The Americans With Disabilities Act
The ADA prohibits discrimination against individuals with disabilities by private employers, among other protections.1 With respect to private employers, individuals are protected from discrimination in hiring, employees are entitled to reasonable accommodation(s) for their disability at their request, and employers are prohibited from taking “adverse actions” against employees solely on the basis of their disability.2 Adverse actions include (1) failing to hire an applicant because of their disability; (2) failing to promote an employee because of their disability; (3) failing to provide a disabled employee with a requested accommodation; (4) use of an employment standard that has the effect of discriminating against individuals with disabilities and (5) terminating an employee because of their disability.3 The ADA is enforced by the EEOC and federal courts.
How COVID-19 Is Protected Under the ADA
Hiring
At the hiring stage, the ADA generally prohibits any disability-related inquiries or medical exams to help prevent discrimination.4 Employers are able to screen applicants for symptoms of COVID-19 and take an applicant’s temperature, but only after a conditional offer of employment has been made.5 Additionally, an employer may not postpone a start date or withdraw a job offer simply because the prospective employee is at a higher risk for contracting COVID-19 (e.g., the individual is pregnant or over 65 years of age).6 Conversely, however, an employer may also be able to rescind a job offer to an employee if there is a requirement that the employee start immediately and the individual has COVID-19 or symptoms of COVID-19 and cannot safely be in the workplace.7
Medical Inquiries
Unlike other disabilities protected by the ADA, employers have more flexibility with respect to medical inquiries about an employee’s COVID-19 status. For example, an employer may request an employee who is out sick to confirm whether they are experiencing symptoms of COVID-19 in order to protect other employees.8 Further, employers may also require an individual employee to take a COVID-19 screening or test, particularly if the employer is requiring the screening and/or test in accordance with Centers for Disease Control and Prevention (CDC) guidance.9 However, as discussed below, results received from that screening or test must be maintained in a confidential medical file. There is a limit to this flexibility, however, as employers are not permitted to inquire about the COVID-19 status of an employee’s family member.10 Employers can, however, ask their employees whether they have had contact with anyone diagnosed with COVID-19 or who has experienced symptoms of COVID-19.11
The ADA requires that employers maintain medical information provided to them as confidential medical records separate from the employee’s personnel file.12 In light of the COVID-19 pandemic, employers are handling more medical information than they likely have before, including results from COVID-19 tests that employees take on a frequent basis. Therefore, it is imperative that employers familiarize themselves with the ADA’s requirements and set internal controls to ensure that the ADA’s requirements are implemented. In addition to these confidentiality concerns, employers also have to balance their need to report cases of COVID-19 in their workplace in order to ensure the safety of their other workers.

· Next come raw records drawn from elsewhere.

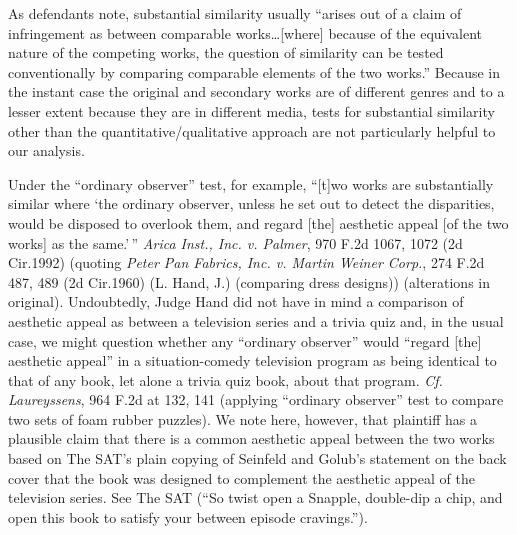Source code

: 
As defendants note, substantial similarity usually ``arises out of a claim of
infringement as between comparable works\ldots [where] because of the equivalent
nature of the competing works, the question of similarity can be tested
conventionally by comparing comparable elements of the two works.'' Because in
the instant case the original and secondary works are of different genres and
to a lesser extent because they are in different media, tests for substantial
similarity other than the quantitative/qualitative approach are not
particularly helpful to our analysis.

Under the ``ordinary observer'' test, for example, ``[t]wo works are
substantially similar where `the ordinary observer, unless he
set out to detect the disparities, would be disposed to overlook them, and
regard [the] aesthetic appeal [of the two works] as the same.'\,'' \emph{Arica
Inst.,
Inc. v. Palmer}, 970 F.2d 1067, 1072 (2d Cir.1992) (quoting \emph{Peter Pan Fabrics,
Inc. v. Martin Weiner Corp.}, 274 F.2d 487, 489 (2d Cir.1960) (L. Hand, J.)
(comparing dress designs)) (alterations in original). Undoubtedly, Judge Hand
did not have in mind a comparison of aesthetic appeal as between a television
series and a trivia quiz and, in the usual case, we might question whether any
``ordinary observer'' would ``regard [the] aesthetic appeal'' in a
situation-comedy television program as being identical to that of any book, let
alone a trivia quiz book, about that program. \emph{Cf.} \emph{Laureyssens}, 964
F.2d at 132,
141 (applying ``ordinary observer'' test to compare two sets of foam rubber
puzzles). We note here, however, that plaintiff has a plausible claim that
there is a common aesthetic appeal between the two works based on The SAT's
plain copying of Seinfeld and Golub's statement on the back cover that the book
was designed to complement the aesthetic appeal of the television series. See
The SAT (``So twist open a Snapple, double-dip a chip, and open this book to
satisfy your between episode cravings.'').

The EEOC advises that when determining how to balance an employee’s confidentiality under the ADA with the employer’s need to report a positive COVID-19 case to ensure the safety of its workforce, that the employer keep all of the employee’s COVID-19 information (e.g., diagnosis, symptoms) confidential and limit those who know the individual’s name to as few people as possible.13 Employers are still able to provide general descriptions of the affected employee (e.g., the employee’s work location) and can notify specific employees who may have come into contact with the affected employee.14
Disability Status
On Dec. 14, 2021, the EEOC, in its guidance, clarified that COVID-19 can be, but is not always, an “actual disability” under the ADA.15 An “actual disability” under the ADA is a medical condition that substantially limits one or more of an individual’s major life activities. Specifically, the EEOC highlighted that COVID-19 affects major life activities, such as walking, breathing, and eating. However, determining whether an employee with COVID-19 has an “actual disability” protected by the ADA is an individualized analysis to determine whether their major life activities are affected. If an employee is found to have an actual disability, they are entitled to reasonable accommodations, unless providing the accommodation would result in an undue hardship for the employer.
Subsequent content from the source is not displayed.